Common - Book of Life
Although Chicago is often praised for its Blues, jazz, and house music, the city has failed to be successful when it comes to hip hop. One of the few Chicago MCs who has enjoyed any type of national attention is Common Sense, whose complex style of rapping and jazz-flavored tracks inspire comparisons to De La Soul, Digable Planets, A Tribe Called Quest, and The Pharcyde. On his sophomore effort, Resurrection, the South Sider doesn't hesitate to let you know that he has considerable technique, and in fact, he sometimes displays too much of it for his own good. Nonetheless, his intelligence, wit, and originality make this CD impressive. The introspective "Book of Life," a commentary on trying to keep it together in a society that has lost all traces of sanity, is on the playlist this week.

The Isley Brothers - Living for the Love of You
First formed in the early '50s, the Isley Brothers enjoyed one of the longest, most influential, and most diverse careers in the pantheon of popular music -- over the course of nearly a half century of performing, the group's distinguished history spanned not only two generations of Isley siblings but also massive cultural shifts which heralded their music's transformation from gritty R&B to Motown soul to blistering funk.
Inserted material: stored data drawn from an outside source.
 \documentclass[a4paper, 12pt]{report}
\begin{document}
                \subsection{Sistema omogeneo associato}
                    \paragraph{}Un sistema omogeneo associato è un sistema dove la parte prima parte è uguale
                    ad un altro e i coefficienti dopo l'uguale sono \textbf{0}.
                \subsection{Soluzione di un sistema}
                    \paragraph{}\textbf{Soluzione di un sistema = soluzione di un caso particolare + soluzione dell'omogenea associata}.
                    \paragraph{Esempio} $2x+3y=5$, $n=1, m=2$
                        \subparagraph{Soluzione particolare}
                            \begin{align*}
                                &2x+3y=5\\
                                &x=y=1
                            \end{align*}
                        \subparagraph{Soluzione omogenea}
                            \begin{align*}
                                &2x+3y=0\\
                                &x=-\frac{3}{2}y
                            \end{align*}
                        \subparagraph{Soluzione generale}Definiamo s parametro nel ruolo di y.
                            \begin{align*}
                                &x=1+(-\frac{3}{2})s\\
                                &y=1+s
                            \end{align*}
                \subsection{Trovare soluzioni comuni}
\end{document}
The first generation of Isley siblings was born and raised in Cincinnati, OH, where they were encouraged to begin a singing career by their father, himself a professional vocalist, and their mother, a church pianist who provided musical accompaniment at their early performances.

Masta Ace - The INC Ride
Although it suffers from the same lack of imagination and uneven songwriting that plagued SlaughtaHouse, Masta Ace's second album, Sittin' on Chrome, is a stronger effort than his debut. The best tracks show that Masta Ace Incorporated can turn out by-the-books gangsta rap with flair, but it's a little distressing that the best song, "Born to Roll," was initially featured as a bonus track on SlaughtaHouse. INC Ride is a good song too...

Jay Z - H.O.V.A
When Jay-Z dropped "The City Is Mine" in 1997 and claimed New York's hip-hop throne upon The Notorious B.I.G.'s demise, many smirked and some even snickered. Four years later in 2001, when he released The Blueprint, no one was smirking and no one dared snicker. At this point in time, nobody in New York could match Jay-Z rhyme for rhyme and nobody in New York had fresher beats -- and many would argue that Jigga's reign was not just confined to New York but was, in fact, national. Yes, Jay-Z had risen to the top of the ap game in the late '90s and solidified his position with gigantic hits like "Big Pimpin" and "I Just Wanna Love You (Give It 2 Me)." Furthermore, The Blueprint's leadoff single, "Izzo (H.O.V.A.)," dominated urban radio numerous weeks before the album hit the streets, generating so much demand that Def Jam had to push up the album's street date because it was being so heavily bootlegged.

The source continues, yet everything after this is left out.